◆ WHAT TO DO
An exact reproduction is needed of every line from the beginning of the data down to and including the line that contains "writes additional optional", minus the pictures.

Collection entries
§

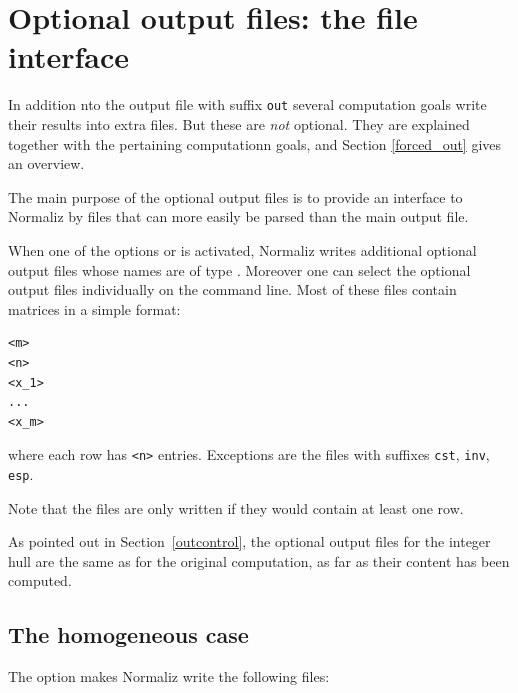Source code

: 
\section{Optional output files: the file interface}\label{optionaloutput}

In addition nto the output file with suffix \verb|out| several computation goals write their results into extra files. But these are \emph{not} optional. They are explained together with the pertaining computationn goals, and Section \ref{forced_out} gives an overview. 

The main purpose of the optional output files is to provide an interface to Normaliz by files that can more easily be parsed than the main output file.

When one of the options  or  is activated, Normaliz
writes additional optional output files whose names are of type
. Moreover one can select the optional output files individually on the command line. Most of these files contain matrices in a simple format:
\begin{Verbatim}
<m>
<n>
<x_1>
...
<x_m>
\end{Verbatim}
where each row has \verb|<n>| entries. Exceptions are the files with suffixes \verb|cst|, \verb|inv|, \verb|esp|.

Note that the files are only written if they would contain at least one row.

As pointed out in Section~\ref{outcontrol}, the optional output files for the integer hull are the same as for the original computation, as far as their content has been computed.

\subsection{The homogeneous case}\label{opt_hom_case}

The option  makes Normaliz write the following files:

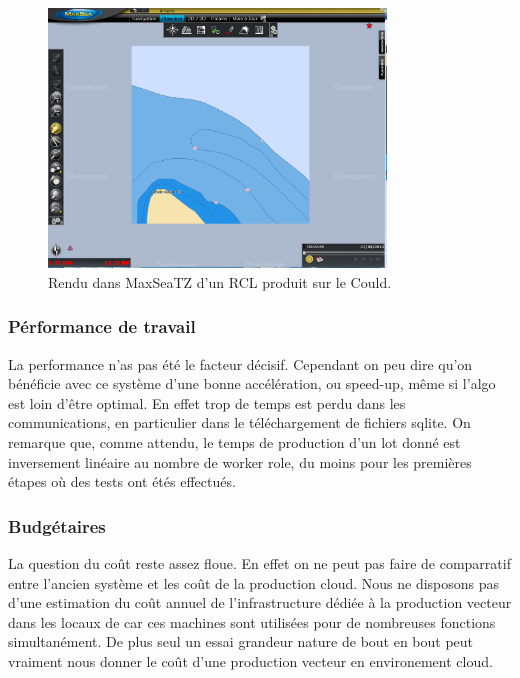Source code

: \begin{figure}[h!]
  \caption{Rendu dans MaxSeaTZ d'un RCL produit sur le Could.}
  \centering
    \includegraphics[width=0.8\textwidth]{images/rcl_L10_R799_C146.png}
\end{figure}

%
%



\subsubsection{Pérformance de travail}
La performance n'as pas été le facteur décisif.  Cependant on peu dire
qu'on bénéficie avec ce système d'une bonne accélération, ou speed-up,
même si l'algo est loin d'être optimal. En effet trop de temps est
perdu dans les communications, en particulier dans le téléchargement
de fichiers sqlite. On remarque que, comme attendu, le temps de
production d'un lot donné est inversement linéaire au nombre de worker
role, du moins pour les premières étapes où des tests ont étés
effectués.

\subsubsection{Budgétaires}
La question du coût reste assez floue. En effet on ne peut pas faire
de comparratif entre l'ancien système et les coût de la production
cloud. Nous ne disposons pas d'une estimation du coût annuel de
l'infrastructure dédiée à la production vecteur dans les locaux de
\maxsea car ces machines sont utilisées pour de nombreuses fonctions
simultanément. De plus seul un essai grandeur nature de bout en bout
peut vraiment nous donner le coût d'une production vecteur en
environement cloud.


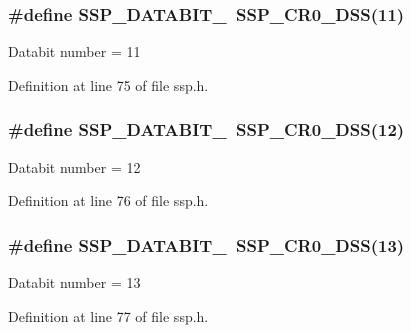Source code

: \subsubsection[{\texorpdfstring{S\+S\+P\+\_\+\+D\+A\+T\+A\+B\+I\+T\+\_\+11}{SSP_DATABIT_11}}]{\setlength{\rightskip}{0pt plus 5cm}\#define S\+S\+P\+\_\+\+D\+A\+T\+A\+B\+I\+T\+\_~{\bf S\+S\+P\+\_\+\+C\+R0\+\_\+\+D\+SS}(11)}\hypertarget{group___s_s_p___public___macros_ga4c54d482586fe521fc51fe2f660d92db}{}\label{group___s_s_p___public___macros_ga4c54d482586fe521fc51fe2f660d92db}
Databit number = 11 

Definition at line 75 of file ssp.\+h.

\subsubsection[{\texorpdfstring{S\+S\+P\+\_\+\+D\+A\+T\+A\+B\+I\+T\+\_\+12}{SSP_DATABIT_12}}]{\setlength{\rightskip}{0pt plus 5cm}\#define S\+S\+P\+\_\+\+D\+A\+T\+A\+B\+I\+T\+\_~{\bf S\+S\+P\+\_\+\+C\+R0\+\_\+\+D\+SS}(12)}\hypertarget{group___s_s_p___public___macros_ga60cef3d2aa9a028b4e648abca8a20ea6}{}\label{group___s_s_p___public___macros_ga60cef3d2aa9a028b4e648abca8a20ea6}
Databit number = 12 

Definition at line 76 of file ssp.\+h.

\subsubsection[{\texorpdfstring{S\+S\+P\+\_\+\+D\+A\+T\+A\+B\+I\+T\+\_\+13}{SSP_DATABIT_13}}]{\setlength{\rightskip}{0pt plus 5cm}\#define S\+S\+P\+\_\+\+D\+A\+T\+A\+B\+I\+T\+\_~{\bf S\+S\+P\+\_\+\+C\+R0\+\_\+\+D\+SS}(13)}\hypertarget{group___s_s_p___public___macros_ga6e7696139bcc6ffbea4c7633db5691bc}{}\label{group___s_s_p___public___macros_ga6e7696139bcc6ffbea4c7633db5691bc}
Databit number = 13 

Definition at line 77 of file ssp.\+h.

§

◆ REPLY
Source code

: 
\section{Optional output files: the file interface}\label{optionaloutput}

In addition nto the output file with suffix \verb|out| several computation goals write their results into extra files. But these are \emph{not} optional. They are explained together with the pertaining computationn goals, and Section \ref{forced_out} gives an overview. 

The main purpose of the optional output files is to provide an interface to Normaliz by files that can more easily be parsed than the main output file.

When one of the options  or  is activated, Normaliz
writes additional optional output files whose names are of type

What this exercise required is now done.